Pandemic Lessons for the Future (open thread)
On the fallacies and pitfalls that have hampered our response, and how we can learn from them to do better in the future
For the Atlantic, I’ve written an article on five key fallacies that have hampered our response to the pandemic. I have focused on pitfalls that did not originate solely from the meddling, negligent and malicious actions of our misinformer in-chief (though that, of course, played a role) but things that were broader, deeper and pertained more to our sociological, institutional and historical dynamics.
Specifically, I focused on the following: A misguided tendency to see moral hazards and risk compensation when there wasn’t any reason to worry about this and ending up with paternalism and mistrust; providing rigid/binary rules rather than explaining mechanisms and empowering the public with information and giving them better intuitions about transmission mechanisms; a scolding/shaming dynamic in media and social media that arose from understandable human reaction but ended up both hampering our response and also erasing many of the victims of the pandemic; not discussing the inevitable and difficult trade-offs within a framework of harm reduction and the downsides of the ensuing absolutism; and the balance we did not strike well between emerging and prior knowledge, uncertainty and action.
The article concludes by explaining how all this is still playing out in how we’re rolling out the vaccines, and how we should learn from all that has happened and how to move forward.
I’m going to experiment with a thread here that’s open to everyone—not just to subscribers—to discuss the full article which can be found here.
Five key fallacies and pitfalls have affected public-health messaging, as well as media coverage, and have played an outsize role in derailing an effective pandemic response. These problems were deepened by the ways that we—the public—developed to cope with a dreadful situation under great uncertainty. And now, even as vaccines offer brilliant hope, and even though, at least in the United States, we no longer have to deal with the problem of a misinformer in chief, some officials and media outlets are repeating many of the same mistakes in handling the vaccine rollout.
The pandemic has given us an unwelcome societal stress test, revealing the cracks and weaknesses in our institutions and our systems. Some of these are common to many contemporary problems, including political dysfunction and the way our public sphere operates. Others are more particular, though not exclusive, to the current challenge—including a gap between how academic research operates and how the public understands that research, and the ways in which the psychology of coping with the pandemic have distorted our response to it.
Recognizing all these dynamics is important, not only for seeing us through this pandemic—yes, it is going to end—but also to understand how our society functions, and how it fails. We need to start shoring up our defenses, not just against future pandemics but against all the myriad challenges we face—political, environmental, societal, and technological. None of these problems is impossible to remedy, but first we have to acknowledge them and start working to fix them—and we’re running out of time.
I look forward to questions, comments, objection, examples and dissent!
I am a person who works at a health department. I agree with all these points -- as do many in my office. But we are so hamstrung by the lack of any power or ability to do things. For political reasons, we cannot provide any support essential workers. For political reasons, we cannot keep the schools closed. For political reasons, we cannot contradict the CDC.
I read this whole article and I feel ashamed and sad to be part of this fucked-up response - but the only other option is not being part of this response, so.
OK, I haven't read the article yet. But when the coronavirus first appeared, I wrote on Facebook that it was "almost perfectly designed to exploit the ways America is messed up". Like you, I had a list of five. I look forward to reading your article to see whether we have the same list.

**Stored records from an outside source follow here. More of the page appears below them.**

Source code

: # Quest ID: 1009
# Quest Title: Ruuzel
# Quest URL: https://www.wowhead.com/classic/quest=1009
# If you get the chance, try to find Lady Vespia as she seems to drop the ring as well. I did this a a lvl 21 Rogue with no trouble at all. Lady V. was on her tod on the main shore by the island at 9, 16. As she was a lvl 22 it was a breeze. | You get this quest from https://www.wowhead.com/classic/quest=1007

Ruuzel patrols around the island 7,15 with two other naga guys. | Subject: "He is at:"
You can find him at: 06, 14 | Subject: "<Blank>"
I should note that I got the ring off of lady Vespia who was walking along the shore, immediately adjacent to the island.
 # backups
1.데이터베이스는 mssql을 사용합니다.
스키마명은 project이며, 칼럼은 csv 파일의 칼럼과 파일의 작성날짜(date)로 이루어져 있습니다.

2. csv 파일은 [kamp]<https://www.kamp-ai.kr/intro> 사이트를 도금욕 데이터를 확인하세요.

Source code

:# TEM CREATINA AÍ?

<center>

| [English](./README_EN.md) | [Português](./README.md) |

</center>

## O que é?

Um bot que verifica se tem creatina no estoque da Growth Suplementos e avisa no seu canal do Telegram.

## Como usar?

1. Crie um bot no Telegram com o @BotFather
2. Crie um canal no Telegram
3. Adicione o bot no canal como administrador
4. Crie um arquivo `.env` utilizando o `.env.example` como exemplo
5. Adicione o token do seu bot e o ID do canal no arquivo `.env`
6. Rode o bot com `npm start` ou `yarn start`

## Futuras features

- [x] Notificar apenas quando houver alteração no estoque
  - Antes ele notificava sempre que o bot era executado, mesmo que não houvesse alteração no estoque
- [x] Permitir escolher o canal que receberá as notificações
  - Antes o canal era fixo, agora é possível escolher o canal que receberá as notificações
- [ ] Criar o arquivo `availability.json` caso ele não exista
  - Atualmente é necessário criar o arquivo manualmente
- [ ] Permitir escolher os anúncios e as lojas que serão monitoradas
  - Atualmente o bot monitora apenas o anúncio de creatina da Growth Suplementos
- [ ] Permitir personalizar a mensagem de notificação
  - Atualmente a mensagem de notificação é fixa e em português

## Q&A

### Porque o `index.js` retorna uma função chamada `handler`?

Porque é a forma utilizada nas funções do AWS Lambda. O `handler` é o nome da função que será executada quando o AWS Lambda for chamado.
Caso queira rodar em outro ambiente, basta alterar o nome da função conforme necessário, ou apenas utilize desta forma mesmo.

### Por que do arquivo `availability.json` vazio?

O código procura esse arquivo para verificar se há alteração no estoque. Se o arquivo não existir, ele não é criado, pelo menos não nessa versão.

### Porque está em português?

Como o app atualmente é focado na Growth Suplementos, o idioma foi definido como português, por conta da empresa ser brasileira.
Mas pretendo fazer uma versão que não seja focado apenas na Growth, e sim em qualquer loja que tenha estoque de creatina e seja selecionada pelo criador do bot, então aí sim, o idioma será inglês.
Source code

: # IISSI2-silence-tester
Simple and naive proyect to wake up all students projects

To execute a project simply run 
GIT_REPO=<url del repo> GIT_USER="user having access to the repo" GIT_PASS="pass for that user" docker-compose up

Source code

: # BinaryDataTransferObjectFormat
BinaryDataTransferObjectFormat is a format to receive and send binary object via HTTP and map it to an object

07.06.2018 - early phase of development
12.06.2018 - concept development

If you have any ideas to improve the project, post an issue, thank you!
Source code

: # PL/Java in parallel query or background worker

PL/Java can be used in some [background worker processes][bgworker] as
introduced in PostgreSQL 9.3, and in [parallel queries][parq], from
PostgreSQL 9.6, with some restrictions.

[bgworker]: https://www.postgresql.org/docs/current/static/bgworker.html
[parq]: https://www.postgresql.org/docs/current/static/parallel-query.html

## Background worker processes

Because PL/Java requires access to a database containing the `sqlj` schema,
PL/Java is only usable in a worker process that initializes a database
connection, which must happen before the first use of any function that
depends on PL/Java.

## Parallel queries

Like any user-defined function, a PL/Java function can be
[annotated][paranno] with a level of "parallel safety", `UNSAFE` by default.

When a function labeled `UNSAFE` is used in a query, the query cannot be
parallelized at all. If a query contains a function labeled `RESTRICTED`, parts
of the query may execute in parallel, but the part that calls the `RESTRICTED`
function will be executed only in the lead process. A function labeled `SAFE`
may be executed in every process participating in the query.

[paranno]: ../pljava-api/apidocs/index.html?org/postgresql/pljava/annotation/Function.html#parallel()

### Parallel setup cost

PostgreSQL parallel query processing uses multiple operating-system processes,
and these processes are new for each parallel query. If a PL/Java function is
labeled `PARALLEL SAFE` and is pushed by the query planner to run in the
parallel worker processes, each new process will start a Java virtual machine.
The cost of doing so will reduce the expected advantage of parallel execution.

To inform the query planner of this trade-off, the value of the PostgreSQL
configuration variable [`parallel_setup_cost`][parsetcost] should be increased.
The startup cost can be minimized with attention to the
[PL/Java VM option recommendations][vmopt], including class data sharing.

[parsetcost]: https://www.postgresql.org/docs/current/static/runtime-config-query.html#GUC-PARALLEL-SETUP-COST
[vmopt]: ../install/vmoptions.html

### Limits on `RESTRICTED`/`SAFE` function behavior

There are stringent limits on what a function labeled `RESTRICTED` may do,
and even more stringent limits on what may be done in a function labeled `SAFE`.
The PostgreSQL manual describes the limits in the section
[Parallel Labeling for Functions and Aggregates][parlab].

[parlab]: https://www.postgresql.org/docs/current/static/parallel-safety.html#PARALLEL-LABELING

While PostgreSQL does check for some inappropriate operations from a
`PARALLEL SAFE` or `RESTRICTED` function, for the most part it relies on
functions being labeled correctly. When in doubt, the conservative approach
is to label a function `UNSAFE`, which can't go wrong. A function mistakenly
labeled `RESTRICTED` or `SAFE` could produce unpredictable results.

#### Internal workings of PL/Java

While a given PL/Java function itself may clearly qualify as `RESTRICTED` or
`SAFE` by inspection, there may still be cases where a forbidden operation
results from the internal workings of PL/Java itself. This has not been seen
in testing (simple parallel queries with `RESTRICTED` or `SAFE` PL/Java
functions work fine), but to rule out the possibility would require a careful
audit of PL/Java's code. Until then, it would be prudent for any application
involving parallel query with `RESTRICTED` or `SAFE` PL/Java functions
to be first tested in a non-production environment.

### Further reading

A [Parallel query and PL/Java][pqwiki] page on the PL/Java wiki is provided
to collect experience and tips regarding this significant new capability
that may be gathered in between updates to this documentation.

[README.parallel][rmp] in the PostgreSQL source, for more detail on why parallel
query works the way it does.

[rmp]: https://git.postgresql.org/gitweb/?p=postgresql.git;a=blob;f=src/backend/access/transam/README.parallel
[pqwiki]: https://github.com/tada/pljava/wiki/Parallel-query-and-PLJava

- Large number of people without health insurance, who will avoid the healthcare system.
- A culture that emphasizes individual rights over the common good will have trouble getting people to comply with the rules to curb the spread of a disease that transmits from people without symptoms.
- healthcare culture of focusing on cure rather than prevention.
- uncoordinated government structure - federal vs states and divisions between different government departments. I thought there was little hope, for example, of proper management of borders given the differing priorities of different government departments.
- a President who never leads by example or by asking people for sacrifice.